Lines that contain the string "negative" are the ones to list; copy all of them from the records.

---- Records for this exercise

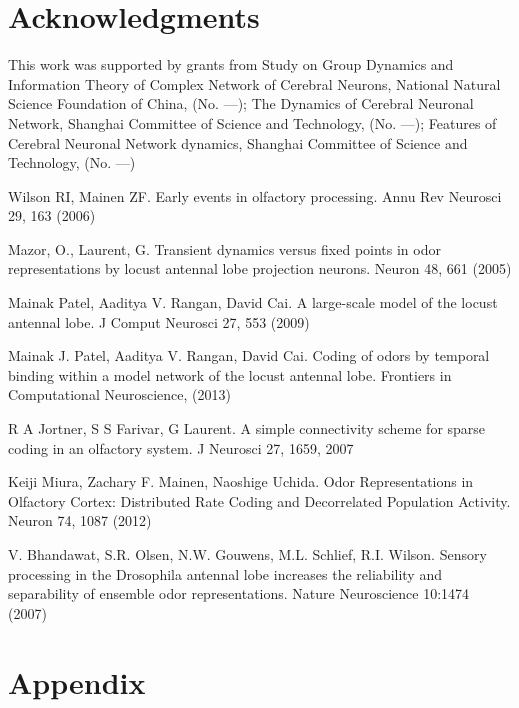 \documentclass[12pt, a4paper]{article}
\begin{document}
\section*{Acknowledgments}
This work was supported by grants from Study on Group Dynamics and Information Theory of Complex Network of Cerebral Neurons, National Natural Science Foundation of China, (No. ---); The Dynamics of Cerebral Neuronal Network, Shanghai Committee of Science and Technology, (No. ---); Features of Cerebral Neuronal Network dynamics, Shanghai Committee of Science and Technology, (No. ---) \cdots

\begin{thebibliography}{99} \scriptsize

Wilson RI, Mainen ZF. Early events in olfactory processing. Annu Rev Neurosci 29, 163 (2006)

Mazor, O., Laurent, G. Transient dynamics versus fixed points in odor representations by locust antennal lobe projection neurons. Neuron 48, 661 (2005)

Mainak Patel, Aaditya V. Rangan, David Cai. A large-scale model of the locust antennal lobe. J Comput Neurosci 27, 553 (2009)

Mainak J. Patel, Aaditya V. Rangan, David Cai. Coding of odors by temporal binding within a model network of the locust antennal lobe. Frontiers in Computational Neuroscience, (2013)

R A Jortner, S S Farivar, G Laurent. A simple connectivity scheme for sparse coding in an olfactory system. J Neurosci 27, 1659, 2007

Keiji Miura, Zachary F. Mainen, Naoshige Uchida. Odor Representations in Olfactory Cortex: Distributed Rate Coding and Decorrelated Population Activity. Neuron 74, 1087 (2012)

V. Bhandawat, S.R. Olsen, N.W. Gouwens, M.L. Schlief, R.I. Wilson. Sensory processing in the Drosophila antennal lobe increases the reliability and separability of ensemble odor representations. Nature Neuroscience 10:1474 (2007)



\end{thebibliography}

\newpage{}
\section*{Appendix} \label{Sect:appendix}
\end{document}
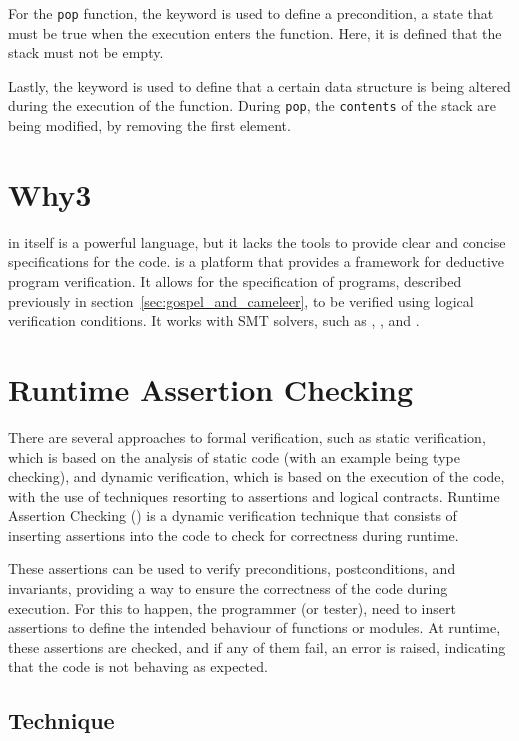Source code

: For the \texttt{pop} function, the  keyword is used to define a precondition, 
a state that must be true when the execution enters the function. Here, it is defined that 
the stack must not be empty.

Lastly, the  keyword is used to define that a certain data structure is being 
altered during the execution of the function. During \texttt{pop}, the \texttt{contents} of 
the stack are being modified, by removing the first element.

\section{Why3}
\label{sec:why3}

\ocaml in itself is a powerful language, but it lacks the tools to provide clear 
and concise specifications for the code. \why is a platform that provides a framework 
for deductive program verification. It allows for the specification of programs, 
described previously in section~\ref{sec:gospel_and_cameleer}, to be verified using 
logical verification conditions. It works with SMT solvers, such as \zthree, \altergo, 
and \coq.

\section{Runtime Assertion Checking}
\label{sec:rac}

There are several approaches to formal verification, such as static verification, 
which is based on the analysis of static code (with an example being type checking), and dynamic 
verification, which is based on the execution of the code, with the use of 
techniques resorting to assertions and logical contracts. Runtime Assertion Checking 
(\rac) is a dynamic verification technique that consists of inserting assertions 
into the code to check for correctness during runtime.

These assertions can be used to verify preconditions, postconditions, and invariants, 
providing a way to ensure the correctness of the code during execution. For this to 
happen, the programmer (or tester), need to insert assertions to define the intended 
behaviour of functions or modules. At runtime, these assertions are checked, and if 
any of them fail, an error is raised, indicating that the code is not behaving as 
expected.

\subsection{Technique}
\label{sub:technique}

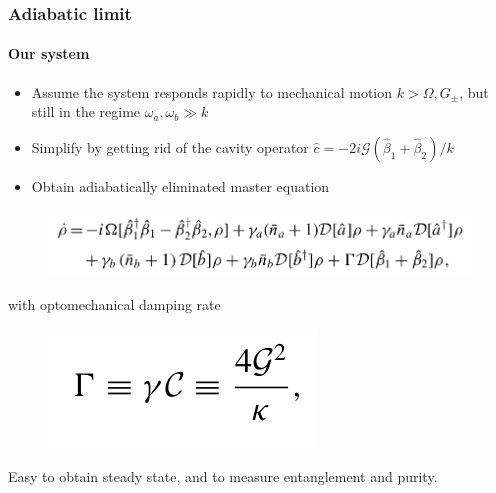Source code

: \documentclass[aspectratio=43]{beamer}
\begin{document}
\begin{frame}
	
	\frametitle{Adiabatic limit}
	\framesubtitle{Our system}
	
	\begin{itemize}
		\item Assume the system responds rapidly to mechanical motion $k > \Omega, G_{\pm}$, but still in the regime $\omega_{a}, \omega_{b} \gg k$
		\item Simplify by getting rid of the cavity operator $\hat{c} = -2i\mathcal{G}(\hat{\beta}_{1} + \hat{\beta}_{2})/k$\\
		\item Obtain adiabatically eliminated master equation
	\end{itemize}

	\begin{figure}
		\includegraphics[width = 9 cm]{plots/master_eq_2.png}
	\end{figure}

	with optomechanical damping rate
	\begin{figure}
		\includegraphics[width = 3 cm]{plots/optomechanic_dumping.png}
	\end{figure}

	Easy to obtain steady state, and to measure entanglement and purity.
	 
\end{frame}
\end{document}
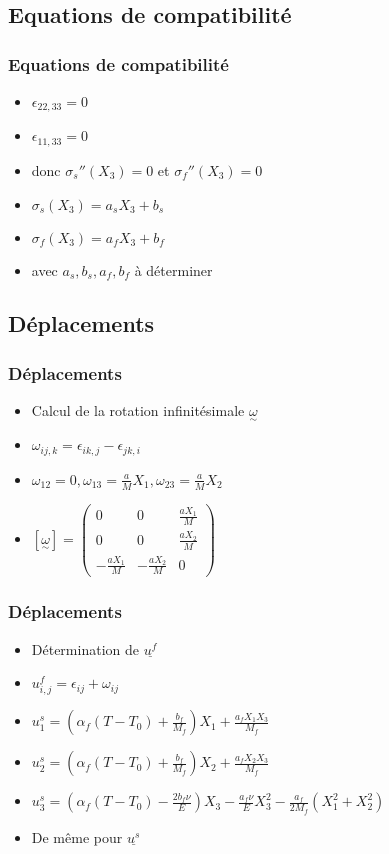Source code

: \subsection{Equations de compatibilité} 
\begin{frame}
    \frametitle{Equations de compatibilité} 
    \begin{itemize}
        \item $\epsilon_{22,33}=0$
        \item $\epsilon_{11,33}=0$
        \item donc $\sigma_s''(X_3)=0$ et $\sigma_f''(X_3)=0$
        \item $\sigma_s(X_3)=a_sX_3+b_s$
        \item $\sigma_f(X_3)=a_fX_3+b_f$
        \item avec $a_s, b_s, a_f, b_f$ à déterminer
    \end{itemize}  
\end{frame}  

\subsection{Déplacements} 
\begin{frame}
    \frametitle{Déplacements} 
    \begin{itemize}
        \item Calcul de la rotation infinitésimale $\underset{\sim}{\omega}$
        \item $\omega_{ij,k}=\epsilon_{ik,j}-\epsilon_{jk,i}$
        \item $\omega_{12}=0,\omega_{13}=\frac{a}{M}X_1,\omega_{23}=\frac{a}{M}X_2$
        \item $[\underset{\sim}{\omega}]=\begin{pmatrix}0&0&\frac{aX_1}{M}\\0&0&\frac{aX_2}{M}\\-\frac{aX_1}{M}&-\frac{aX_2}{M}&0\end{pmatrix}$
    \end{itemize} 
\end{frame}  

\begin{frame}
    \frametitle{Déplacements} 
    \begin{itemize}
        \item Détermination de  $\underline{u^f}$
        \item $u_{i,j}^f=\epsilon_{ij}+\omega_{ij}$
        \item $u_1^s=(\alpha_f(T-T_0)+\frac{b_f}{M_f})X_1+\frac{a_fX_1X_3}{M_f}$
        \item $u_2^s=(\alpha_f(T-T_0)+\frac{b_f}{M_f})X_2+\frac{a_fX_2X_3}{M_f}$
        \item $u_3^s=(\alpha_f(T-T_0)-\frac{2b_f\nu}{E})X_3-\frac{a_f\nu}{E}X_3^2-\frac{a_f}{2M_f}(X_1^2+X_2^2)$
        \item De même pour $\underline{u^s}$
    \end{itemize}
\end{frame}  

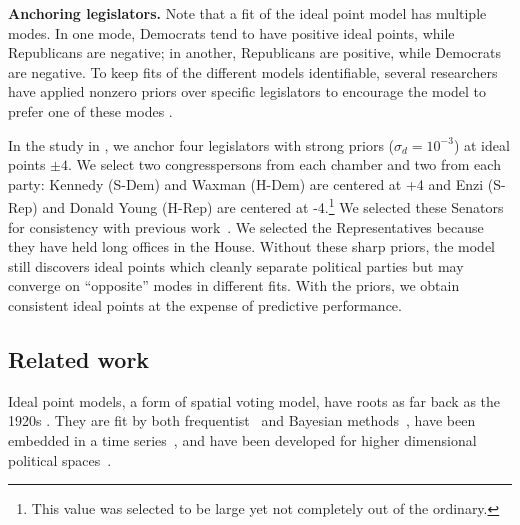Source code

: 

\textbf{Anchoring legislators.}  Note that a fit of the ideal point
model has multiple modes.  In one mode, Democrats tend to have
positive ideal points, while Republicans are negative; in another,
Republicans are positive, while Democrats are negative.  To keep fits
of the different models identifiable, several researchers have applied
nonzero priors over specific legislators to encourage the model to
prefer one of these modes
\cite{jackman:2001,clinton:2004,martin:2002}.

In the study in , we anchor four legislators with
strong priors ($\sigma_d = 10^{-3}$) at ideal points $\pm 4$.  We
select two congresspersons from each chamber and two from each party:
Kennedy (S-Dem) and Waxman (H-Dem) are centered at +4 and Enzi (S-Rep)
and Donald Young (H-Rep) are centered at -4.\footnote{This value was
selected to be large yet not completely out of the ordinary.} We
selected these Senators for consistency with previous
work~\cite{clinton:2004}.  We selected the Representatives because
they have held long offices in the House.  Without these sharp priors,
the model still discovers ideal points which cleanly separate
political parties but may converge on ``opposite'' modes in different
fits.  With the priors, we obtain consistent ideal points at the
expense of predictive performance.

\subsection{Related work}


Ideal point models, a form of spatial voting model, have roots as far
back as the 1920s \cite{enelow:1984}. They are fit by both
frequentist~\cite{poole:1985,heckman:1996} and Bayesian
methods~\cite{jackman:2001,martin:2002,clinton:2004}, have been
embedded in a time series~\cite{martin:2002,wang:2010}, and have been
developed for higher dimensional political
spaces~\cite{jackman:2001,heckman:1996}.

\nocite{johnson:1999ch6}

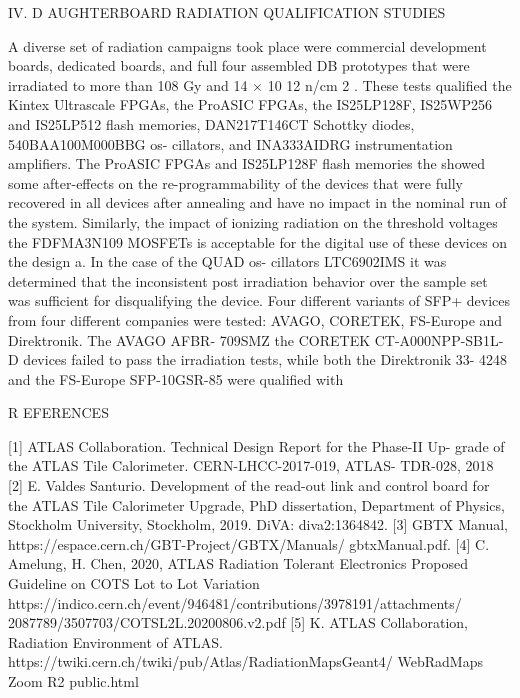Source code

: \documentclass{article}
\begin{document}
IV.   D AUGHTERBOARD   RADIATION   QUALIFICATION 
STUDIES

A   diverse   set   of   radiation   campaigns   took   place   were 
commercial   development   boards,   dedicated   boards,   and   full 
four   assembled   DB   prototypes   that   were   irradiated   to   more 
than   108   Gy   and   14   $\times$   10 12   n/cm 2 .   These   tests   qualified 
the   Kintex   Ultrascale   FPGAs,   the   ProASIC   FPGAs,   the 
IS25LP128F,   IS25WP256   and   IS25LP512   flash   memories, 
DAN217T146CT Schottky diodes, 540BAA100M000BBG os- 
cillators,   and   INA333AIDRG   instrumentation   amplifiers.   The 
ProASIC FPGAs and IS25LP128F flash memories the showed 
some   after-effects   on   the   re-programmability   of   the   devices 
that   were   fully   recovered   in   all   devices   after   annealing   and 
have   no   impact   in   the   nominal   run   of   the   system.   Similarly, 
the   impact   of   ionizing   radiation   on   the   threshold   voltages   the 
FDFMA3N109   MOSFETs   is   acceptable   for   the   digital   use   of 
these   devices   on   the   design   a.   In   the   case   of   the   QUAD   os- 
cillators   LTC6902IMS   it   was   determined   that   the   inconsistent 
post   irradiation   behavior   over   the   sample   set   was   sufficient 
for   disqualifying   the   device.   Four   different   variants   of   SFP+ 
devices   from   four   different   companies   were   tested:   AVAGO, 
CORETEK,   FS-Europe   and   Direktronik.   The   AVAGO   AFBR- 
709SMZ the CORETEK CT-A000NPP-SB1L-D devices failed 
to   pass   the   irradiation   tests,   while   both   the   Direktronik   33- 
4248   and   the   FS-Europe   SFP-10GSR-85   were   qualified   with

R EFERENCES

[1]   ATLAS   Collaboration.   Technical   Design   Report   for   the   Phase-II   Up- 
grade of the ATLAS Tile Calorimeter. CERN-LHCC-2017-019, ATLAS- 
TDR-028,   2018 
[2]   E.   Valdes   Santurio.   Development   of   the   read-out   link   and   control 
board   for   the   ATLAS   Tile   Calorimeter   Upgrade,   PhD   dissertation, 
Department   of   Physics,   Stockholm   University,   Stockholm,   2019.   DiVA: 
diva2:1364842. 
[3]   GBTX 
Manual, 
https://espace.cern.ch/GBT-Project/GBTX/Manuals/ 
gbtxManual.pdf. 
[4]   C. 
Amelung, 
H. 
Chen, 
2020, 
ATLAS 
Radiation 
Tolerant 
Electronics   Proposed   Guideline   on   COTS   Lot   to   Lot   Variation 
https://indico.cern.ch/event/946481/contributions/3978191/attachments/ 
2087789/3507703/COTSL2L.20200806.v2.pdf 
[5]   K. 
ATLAS 
Collaboration, 
Radiation 
Environment 
of 
ATLAS. 
https://twiki.cern.ch/twiki/pub/Atlas/RadiationMapsGeant4/ 
WebRadMaps   Zoom   R2   public.html
\end{document}
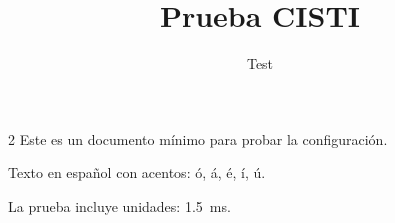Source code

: \documentclass[10pt,a4paper]{article}
\begin{document}
\title{Prueba CISTI}
\author{Test}
\maketitle

\begin{multicols}{2}
Este es un documento mínimo para probar la configuración.

Texto en español con acentos: ó, á, é, í, ú.

La prueba incluye unidades: \SI{1.5}{\milli\second}.

\end{multicols}
\end{document}
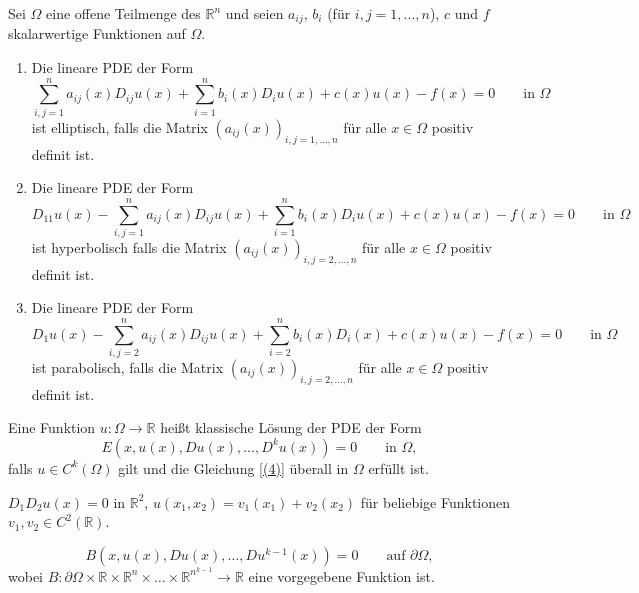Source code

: \begin{beispiel}
Sei $\Omega$ eine offene Teilmenge des $\mathbb{R}^n$ und seien $a_{ij}$, $b_i$ (für $i,j=1,\dots,n$), $c$ und $f$ skalarwertige Funktionen auf $\Omega$.
\begin{enumerate}
	\item Die lineare PDE der Form
	\[
		\sum^{n}_{i,j=1} a_{ij}(x) D_{ij}u(x) + \sum^{n}_{i=1}b_i(x) D_iu(x) + c(x)u(x) - f(x) = 0 \qquad \text{in } \Omega
	\]
	ist elliptisch, falls die Matrix $\left(a_{ij}(x)\right)_{i,j=1,\dots,n}$ für alle $x \in \Omega$ positiv definit ist.
	\item Die lineare PDE der Form 
	\[
		D_11u(x) - \sum^{n}_{i,j=1} a_{ij}(x)D_{ij}u(x) + \sum^{n}_{i=1}b_i(x) D_iu(x) + c(x)u(x) - f(x) = 0 \qquad \text{in }\Omega
	\]
	ist hyperbolisch falls die Matrix $\left( a_{ij}(x) \right)_{i,j=2,\dots,n}$ für alle $x \in \Omega$ positiv definit ist.
	\item Die lineare PDE der Form 
	\begin{equation}
		D_1u(x) - \sum^{n}_{i,j=2}a_{ij}(x)D_{ij}u(x) + \sum^{n}_{i=2}b_i(x)D_i(x) + c(x)u(x)- f(x)= 0 \qquad \text{in } \Omega
	\end{equation}
	ist parabolisch, falls die Matrix $\left( a_{ij}(x) \right)_{i,j=2,\dots,n}$ für alle $x \in \Omega$ positiv definit ist.
 \end{enumerate}
\end{beispiel}

\begin{definition}
	Eine Funktion $u: \Omega \to  \mathbb{R}$ heißt klassische Lösung der PDE der Form 
	\begin{equation}
		E(x,u(x),Du(x),\dots,D^ku(x))=0 \qquad  \text{in } \Omega, \label{(4)}
	\end{equation}
	falls $u \in  C^k(\Omega)$ gilt und die Gleichung \eqref{(4)} überall in $\Omega$ erfüllt ist.
\end{definition}

\begin{beispiel}
	$D_1D_2u(x)=0$ in $\mathbb{R}^2$, $u(x_1,x_2)=v_1(x_1)+v_2(x_2)$ für beliebige Funktionen $v_1,v_2 \in C^2(\mathbb{R})$.
\end{beispiel}  

\begin{nb} 
\[
	B(x,u(x),Du(x),\dots,Du^{k-1}(x))=0 \qquad  \text{auf }\partial \Omega,
\] wobei $B: \partial \Omega \times \mathbb{R} \times \mathbb{R}^n \times \dots \times \mathbb{R}^{n^{k-1}} \to \mathbb{R}$ eine vorgegebene Funktion ist.
\end{nb}

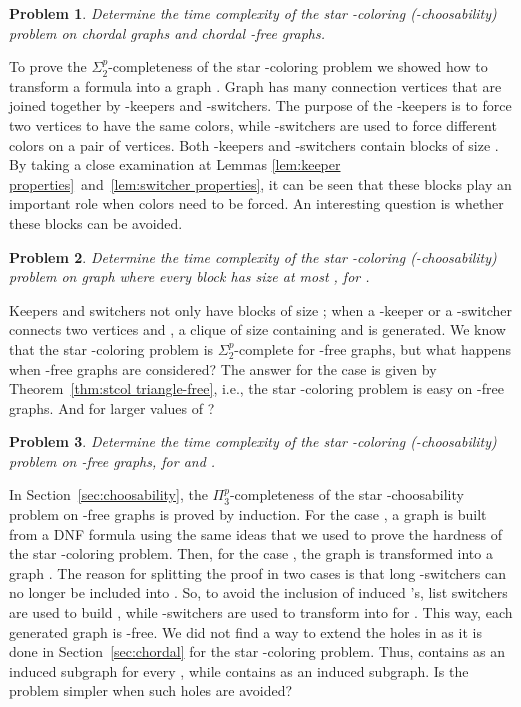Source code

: \documentclass[a4paper, 11pt, oneside]{article}
\newtheorem{openproblem}{Problem}
\newcommand{\stp}{\ensuremath{\Sigma^p_2}\xspace}
\newcommand{\ptp}{\ensuremath{\Pi^p_3}\xspace}
\begin{document}
\begin{openproblem}
 Determine the time complexity of the star -coloring (-choosability) problem on chordal graphs and chordal -free graphs.
\end{openproblem}

To prove the \stp-completeness of the star -coloring problem we showed how to transform a formula  into a graph .  Graph  has many connection vertices that are joined together by -keepers and -switchers.  The purpose of the -keepers is to force two vertices to have the same colors, while -switchers are used to force different colors on a pair of vertices.  Both -keepers and -switchers contain blocks of size .  By taking a close examination at Lemmas \ref{lem:keeper properties}~and~\ref{lem:switcher properties}, it can be seen that these blocks play an important role when colors need to be forced.  An interesting question is whether these blocks can be avoided.  

\begin{openproblem}
 Determine the time complexity of the star -coloring (-choosability) problem on graph where every block has size at most , for .
\end{openproblem}

Keepers and switchers not only have blocks of size ; when a -keeper or a -switcher connects two vertices  and , a clique of size  containing  and  is generated.  We know that the star -coloring problem is \stp-complete for -free graphs, but what happens when -free graphs are considered?  The answer for the case  is given by Theorem~\ref{thm:stcol triangle-free}, i.e., the star -coloring problem is easy on -free graphs.  And for larger values of ?

\begin{openproblem}
 Determine the time complexity of the star -coloring (-choosability) problem on -free graphs, for  and .
\end{openproblem}

In Section~\ref{sec:choosability}, the \ptp-completeness of the star -choosability problem on -free graphs is proved by induction.  For the case , a graph  is built from a DNF formula using the same ideas that we used to prove the hardness of the star -coloring problem.  Then, for the case , the graph  is transformed into a graph .  The reason for splitting the proof in two cases is that long -switchers can no longer be included into .  So, to avoid the inclusion of induced 's, list switchers are used to build , while -switchers are used to transform  into  for .  This way, each generated graph  is -free.  We did not find a way to extend the holes in  as it is done in Section~\ref{sec:chordal} for the star -coloring problem.  Thus,  contains  as an induced subgraph for every , while  contains  as an induced subgraph.  Is the problem simpler when such holes are avoided?
\end{document}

--------

** Response for this exercise **
positive ideal points, while Republicans are negative; in another,
Republicans are positive, while Democrats are negative.  To keep fits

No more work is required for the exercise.